Whomever you choose or don't at all, getting to know the Idols, well, humanizes them. You can also choose not to pursue any romance whatsoever. It's your game.


Bless me, Lady Aphrodite, so I pick the right option.

In Conclusion


As much praise as I am heaping on this game, I will note that Stray Gods does not seem to have been well-optimized for console as there are points where the game would bug, and I couldn't move choices around with the control stick, and the game did crash on me at least 3 times on Xbox Series X. The sound-mixing was also not on point in some parts. Stray Gods relies heavily on sound as part of the game so you'd think the sound-mixing would be better.
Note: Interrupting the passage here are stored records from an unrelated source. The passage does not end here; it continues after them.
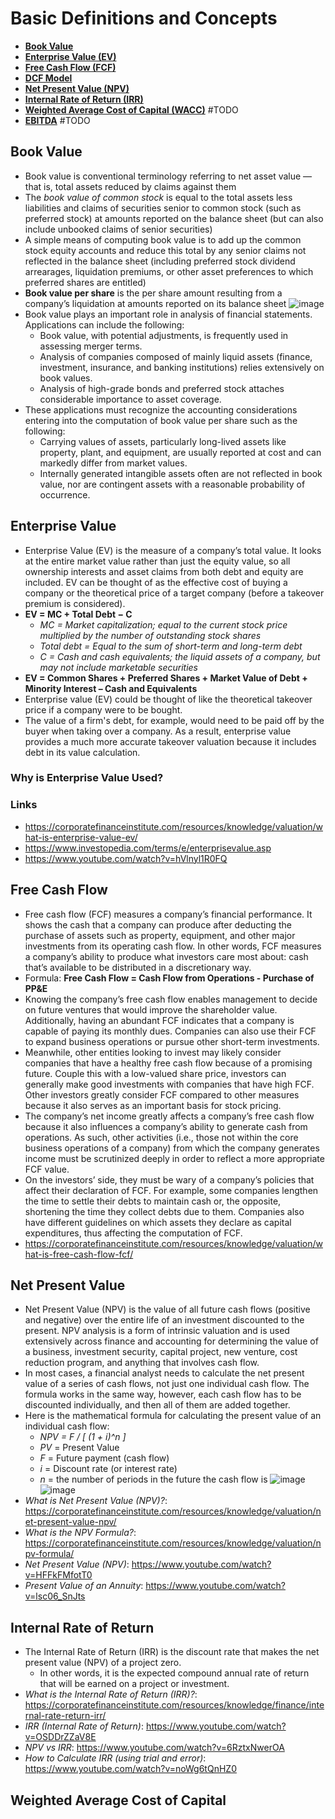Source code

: # Basic Definitions and Concepts
- **[Book Value](#Book-Value)**
- **[Enterprise Value (EV)](#Enterprise-Value)**
- **[Free Cash Flow (FCF)](#free-cash-flow)**
- **[DCF Model](#dcf-model)**
- **[Net Present Value (NPV)](#net-present-value)**
- **[Internal Rate of Return (IRR)](#internal-rate-of-return)**
- **[Weighted Average Cost of Capital (WACC)](#Weighted-Average-Cost-of-Capital)** #TODO
- **[EBITDA](#EBITDA)** #TODO

## Book Value
- Book value is conventional terminology referring to net asset value — that is, total assets reduced by claims against them
- The *book value of common stock* is equal to the total assets less liabilities and claims of securities senior to common stock (such as preferred stock) at amounts reported on the balance sheet (but can also include unbooked claims of senior securities)
- A simple means of computing book value is to add up the common stock equity accounts and reduce this total by any senior claims not reflected in the balance sheet (including preferred stock dividend arrearages, liquidation premiums, or other asset preferences to which preferred shares are entitled)
- **Book value per share** is the per share amount resulting from a company’s liquidation at amounts reported on its balance sheet
![image](https://user-images.githubusercontent.com/85560091/130372898-d0d4fac8-0955-4387-9648-f909ccedaee6.png)
- Book value plays an important role in analysis of financial statements. Applications can include the following:
  - Book value, with potential adjustments, is frequently used in assessing merger terms.
  - Analysis of companies composed of mainly liquid assets (finance, investment, insurance, and banking institutions) relies extensively on book values.
  - Analysis of high-grade bonds and preferred stock attaches considerable importance to asset coverage.
- These applications must recognize the accounting considerations entering into the computation of book value per share such as the following:
  - Carrying values of assets, particularly long-lived assets like property, plant, and equipment, are usually reported at cost and can markedly differ from market values.
  - Internally generated intangible assets often are not reflected in book value, nor are contingent assets with a reasonable probability of occurrence.


## Enterprise Value
- Enterprise Value (EV) is the measure of a company’s total value. It looks at the entire market value rather than just the equity value, so all ownership interests and asset claims from both debt and equity are included. EV can be thought of as the effective cost of buying a company or the theoretical price of a target company (before a takeover premium is considered).
- **EV = MC + Total Debt − C**
  - *MC = Market capitalization; equal to the current stock price multiplied by the number of outstanding stock shares*
  - *Total debt = Equal to the sum of short-term and long-term debt*
  - *C = Cash and cash equivalents; the liquid assets of a company, but may not include marketable securities*
- **EV = Common Shares + Preferred Shares + Market Value of Debt + Minority Interest – Cash and Equivalents**
- Enterprise value (EV) could be thought of like the theoretical takeover price if a company were to be bought.
- The value of a firm's debt, for example, would need to be paid off by the buyer when taking over a company. As a result, enterprise value provides a much more accurate takeover valuation because it includes debt in its value calculation.
### Why is Enterprise Value Used?

### Links
- https://corporatefinanceinstitute.com/resources/knowledge/valuation/what-is-enterprise-value-ev/
- https://www.investopedia.com/terms/e/enterprisevalue.asp
- https://www.youtube.com/watch?v=hVlnyl1R0FQ

## Free Cash Flow
- Free cash flow (FCF) measures a company’s financial performance. It shows the cash that a company can produce after deducting the purchase of assets such as property, equipment, and other major investments from its operating cash flow. In other words, FCF measures a company’s ability to produce what investors care most about: cash that’s available to be distributed in a discretionary way.
- Formula: **Free Cash Flow = Cash Flow from Operations - Purchase of PP&E**
- Knowing the company’s free cash flow enables management to decide on future ventures that would improve the shareholder value. Additionally, having an abundant FCF indicates that a company is capable of paying its monthly dues. Companies can also use their FCF to expand business operations or pursue other short-term investments.
- Meanwhile, other entities looking to invest may likely consider companies that have a healthy free cash flow because of a promising future. Couple this with a low-valued share price, investors can generally make good investments with companies that have high FCF. Other investors greatly consider FCF compared to other measures because it also serves as an important basis for stock pricing.
- The company’s net income greatly affects a company’s free cash flow because it also influences a company’s ability to generate cash from operations. As such, other activities (i.e., those not within the core business operations of a company) from which the company generates income must be scrutinized deeply in order to reflect a more appropriate FCF value.
- On the investors’ side, they must be wary of a company’s policies that affect their declaration of FCF. For example, some companies lengthen the time to settle their debts to maintain cash or, the opposite, shortening the time they collect debts due to them. Companies also have different guidelines on which assets they declare as capital expenditures, thus affecting the computation of FCF.
- https://corporatefinanceinstitute.com/resources/knowledge/valuation/what-is-free-cash-flow-fcf/

## Net Present Value
- Net Present Value (NPV) is the value of all future cash flows (positive and negative) over the entire life of an investment discounted to the present. NPV analysis is a form of intrinsic valuation and is used extensively across finance and accounting for determining the value of a business, investment security, capital project, new venture, cost reduction program, and anything that involves cash flow.
- In most cases, a financial analyst needs to calculate the net present value of a series of cash flows, not just one individual cash flow.  The formula works in the same way, however, each cash flow has to be discounted individually, and then all of them are added together.
- Here is the mathematical formula for calculating the present value of an individual cash flow:
  - *NPV = F / [ (1 + i)^n ]*
  - *PV* = Present Value
  - *F* = Future payment (cash flow)
  - *i* = Discount rate (or interest rate)
  - *n* = the number of periods in the future the cash flow is
![image](https://user-images.githubusercontent.com/85560091/130342382-f3723612-76e7-41da-8234-d5fc3cc7e399.png)
![image](https://user-images.githubusercontent.com/85560091/130342369-3e57b34e-7378-4d98-8616-d34cd6eeecce.png)
- *What is Net Present Value (NPV)?*: https://corporatefinanceinstitute.com/resources/knowledge/valuation/net-present-value-npv/
- *What is the NPV Formula?*: https://corporatefinanceinstitute.com/resources/knowledge/valuation/npv-formula/
- *Net Present Value (NPV)*: https://www.youtube.com/watch?v=HFFkFMfotT0
- *Present Value of an Annuity*: https://www.youtube.com/watch?v=lsc06_SnJts

## Internal Rate of Return
- The Internal Rate of Return (IRR) is the discount rate that makes the net present value (NPV) of a project zero. 
  - In other words, it is the expected compound annual rate of return that will be earned on a project or investment.
- *What is the Internal Rate of Return (IRR)?*: https://corporatefinanceinstitute.com/resources/knowledge/finance/internal-rate-return-irr/
- *IRR (Internal Rate of Return)*: https://www.youtube.com/watch?v=OSDDrZZaV8E
- *NPV vs IRR*: https://www.youtube.com/watch?v=6RztxNwerOA
- *How to Calculate IRR (using trial and error)*: https://www.youtube.com/watch?v=noWg6tQnHZ0
## Weighted Average Cost of Capital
If you're looking for a quick bite of a game while getting some good tunes and listening to some amazing voice talent show off their skill via song, I highly recommend checking out Stray Gods: The Roleplaying Musical. Whether you're a theatre kid or just the casual gamer who wants to check out something different than the games we normally get. I hope we eventually see something like this again.